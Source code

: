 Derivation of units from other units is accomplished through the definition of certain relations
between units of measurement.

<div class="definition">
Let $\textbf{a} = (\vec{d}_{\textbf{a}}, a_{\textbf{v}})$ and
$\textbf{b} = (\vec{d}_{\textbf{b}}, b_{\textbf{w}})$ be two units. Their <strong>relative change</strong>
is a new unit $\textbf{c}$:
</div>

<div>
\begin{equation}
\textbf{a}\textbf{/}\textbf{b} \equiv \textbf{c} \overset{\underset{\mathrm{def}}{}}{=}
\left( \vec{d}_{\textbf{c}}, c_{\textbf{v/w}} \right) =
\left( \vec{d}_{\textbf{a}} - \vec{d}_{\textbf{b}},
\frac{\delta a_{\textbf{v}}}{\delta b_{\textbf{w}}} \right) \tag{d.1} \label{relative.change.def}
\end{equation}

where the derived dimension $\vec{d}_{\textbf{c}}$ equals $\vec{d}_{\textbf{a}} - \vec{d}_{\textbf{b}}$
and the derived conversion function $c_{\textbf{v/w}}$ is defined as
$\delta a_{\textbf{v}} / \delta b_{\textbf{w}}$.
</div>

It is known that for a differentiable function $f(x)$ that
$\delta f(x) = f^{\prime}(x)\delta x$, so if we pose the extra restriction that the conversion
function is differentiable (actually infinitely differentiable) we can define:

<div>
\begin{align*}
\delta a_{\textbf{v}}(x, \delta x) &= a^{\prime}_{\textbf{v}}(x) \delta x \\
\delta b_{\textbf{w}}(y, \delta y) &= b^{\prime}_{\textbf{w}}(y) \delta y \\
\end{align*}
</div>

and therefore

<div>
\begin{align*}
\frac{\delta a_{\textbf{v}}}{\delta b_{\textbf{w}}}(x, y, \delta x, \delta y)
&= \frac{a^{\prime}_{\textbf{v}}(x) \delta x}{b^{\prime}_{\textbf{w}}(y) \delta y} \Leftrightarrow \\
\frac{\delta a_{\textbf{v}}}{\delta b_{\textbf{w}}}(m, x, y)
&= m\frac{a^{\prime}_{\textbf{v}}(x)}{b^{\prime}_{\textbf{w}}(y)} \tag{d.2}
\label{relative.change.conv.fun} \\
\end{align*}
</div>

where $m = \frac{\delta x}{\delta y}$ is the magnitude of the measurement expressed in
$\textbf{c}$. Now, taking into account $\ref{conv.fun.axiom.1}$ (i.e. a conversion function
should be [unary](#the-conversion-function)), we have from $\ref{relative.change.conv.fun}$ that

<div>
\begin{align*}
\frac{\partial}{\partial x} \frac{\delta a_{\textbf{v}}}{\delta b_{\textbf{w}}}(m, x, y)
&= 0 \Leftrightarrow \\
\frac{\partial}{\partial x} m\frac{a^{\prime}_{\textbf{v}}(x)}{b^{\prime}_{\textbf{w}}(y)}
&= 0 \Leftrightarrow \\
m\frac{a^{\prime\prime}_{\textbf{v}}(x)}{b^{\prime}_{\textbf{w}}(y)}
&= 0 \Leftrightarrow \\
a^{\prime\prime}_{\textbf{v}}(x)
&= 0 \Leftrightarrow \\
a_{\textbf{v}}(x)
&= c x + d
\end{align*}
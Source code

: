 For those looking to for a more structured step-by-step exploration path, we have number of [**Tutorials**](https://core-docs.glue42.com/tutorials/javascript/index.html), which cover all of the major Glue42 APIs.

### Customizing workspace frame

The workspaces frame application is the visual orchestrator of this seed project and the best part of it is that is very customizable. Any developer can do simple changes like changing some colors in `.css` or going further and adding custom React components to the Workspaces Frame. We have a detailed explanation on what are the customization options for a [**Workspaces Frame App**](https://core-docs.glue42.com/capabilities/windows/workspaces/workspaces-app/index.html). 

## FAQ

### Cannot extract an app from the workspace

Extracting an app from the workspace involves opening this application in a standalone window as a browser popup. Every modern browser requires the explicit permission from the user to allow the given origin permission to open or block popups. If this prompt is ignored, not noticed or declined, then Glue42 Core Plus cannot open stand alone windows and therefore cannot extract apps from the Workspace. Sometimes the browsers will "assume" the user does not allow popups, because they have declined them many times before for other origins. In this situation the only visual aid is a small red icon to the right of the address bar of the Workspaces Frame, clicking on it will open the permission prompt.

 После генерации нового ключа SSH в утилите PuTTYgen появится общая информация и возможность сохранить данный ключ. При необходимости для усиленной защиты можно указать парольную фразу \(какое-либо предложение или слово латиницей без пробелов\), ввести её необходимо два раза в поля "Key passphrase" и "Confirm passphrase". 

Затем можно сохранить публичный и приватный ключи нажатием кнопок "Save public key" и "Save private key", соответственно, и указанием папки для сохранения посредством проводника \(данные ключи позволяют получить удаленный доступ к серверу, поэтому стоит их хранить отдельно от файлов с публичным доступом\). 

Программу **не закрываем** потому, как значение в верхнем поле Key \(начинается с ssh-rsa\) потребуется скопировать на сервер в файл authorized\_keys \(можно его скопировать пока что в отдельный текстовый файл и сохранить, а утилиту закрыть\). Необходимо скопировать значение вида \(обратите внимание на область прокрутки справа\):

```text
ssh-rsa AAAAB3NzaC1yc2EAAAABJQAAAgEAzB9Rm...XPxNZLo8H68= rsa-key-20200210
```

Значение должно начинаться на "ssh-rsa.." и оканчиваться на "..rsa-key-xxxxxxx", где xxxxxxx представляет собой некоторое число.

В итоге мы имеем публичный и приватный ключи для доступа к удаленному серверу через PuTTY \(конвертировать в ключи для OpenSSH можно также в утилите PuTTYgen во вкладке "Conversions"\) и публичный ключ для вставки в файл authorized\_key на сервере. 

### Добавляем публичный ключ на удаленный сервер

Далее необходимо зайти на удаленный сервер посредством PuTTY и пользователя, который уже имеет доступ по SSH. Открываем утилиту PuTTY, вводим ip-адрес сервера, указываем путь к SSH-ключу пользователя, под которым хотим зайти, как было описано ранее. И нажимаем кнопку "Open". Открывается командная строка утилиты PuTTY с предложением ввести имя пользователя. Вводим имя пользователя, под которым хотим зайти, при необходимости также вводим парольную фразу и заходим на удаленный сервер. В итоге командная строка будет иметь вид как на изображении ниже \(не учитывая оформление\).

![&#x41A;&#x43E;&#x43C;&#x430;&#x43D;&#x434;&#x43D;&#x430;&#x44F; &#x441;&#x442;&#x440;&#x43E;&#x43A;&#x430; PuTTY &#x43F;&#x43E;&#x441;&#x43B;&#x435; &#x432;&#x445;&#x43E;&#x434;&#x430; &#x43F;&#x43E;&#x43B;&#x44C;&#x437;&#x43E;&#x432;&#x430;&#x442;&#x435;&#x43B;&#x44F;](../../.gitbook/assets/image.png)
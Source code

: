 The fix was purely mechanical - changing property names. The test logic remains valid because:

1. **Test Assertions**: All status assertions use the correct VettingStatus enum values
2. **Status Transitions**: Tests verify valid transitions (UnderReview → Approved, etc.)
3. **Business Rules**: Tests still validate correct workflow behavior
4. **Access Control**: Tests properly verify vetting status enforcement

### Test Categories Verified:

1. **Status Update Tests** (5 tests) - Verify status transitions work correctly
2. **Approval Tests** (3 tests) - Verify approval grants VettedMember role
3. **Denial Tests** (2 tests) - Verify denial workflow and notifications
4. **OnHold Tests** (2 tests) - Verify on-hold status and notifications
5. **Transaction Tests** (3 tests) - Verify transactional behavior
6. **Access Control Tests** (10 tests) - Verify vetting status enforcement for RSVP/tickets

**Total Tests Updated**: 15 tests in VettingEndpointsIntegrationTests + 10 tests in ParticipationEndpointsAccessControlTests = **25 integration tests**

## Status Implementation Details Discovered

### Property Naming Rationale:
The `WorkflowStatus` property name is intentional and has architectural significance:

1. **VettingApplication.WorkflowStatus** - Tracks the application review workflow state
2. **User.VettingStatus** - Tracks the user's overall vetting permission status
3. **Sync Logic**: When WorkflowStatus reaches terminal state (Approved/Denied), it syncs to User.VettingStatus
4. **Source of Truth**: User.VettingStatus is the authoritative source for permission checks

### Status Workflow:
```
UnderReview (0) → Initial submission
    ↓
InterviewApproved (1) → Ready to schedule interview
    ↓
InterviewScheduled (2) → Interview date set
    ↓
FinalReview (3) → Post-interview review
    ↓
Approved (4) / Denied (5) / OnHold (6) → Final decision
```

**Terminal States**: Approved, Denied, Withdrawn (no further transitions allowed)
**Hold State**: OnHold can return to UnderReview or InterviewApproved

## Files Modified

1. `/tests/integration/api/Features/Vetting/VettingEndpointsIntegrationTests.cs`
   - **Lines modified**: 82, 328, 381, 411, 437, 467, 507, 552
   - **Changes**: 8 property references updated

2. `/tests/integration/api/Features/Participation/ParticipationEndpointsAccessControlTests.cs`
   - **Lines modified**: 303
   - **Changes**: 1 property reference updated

- - -

§ **EXERCISE**
Lines with "парольную" in the listing above: count them and give the total, nothing else.

§ **EXPECTED ANSWER**
2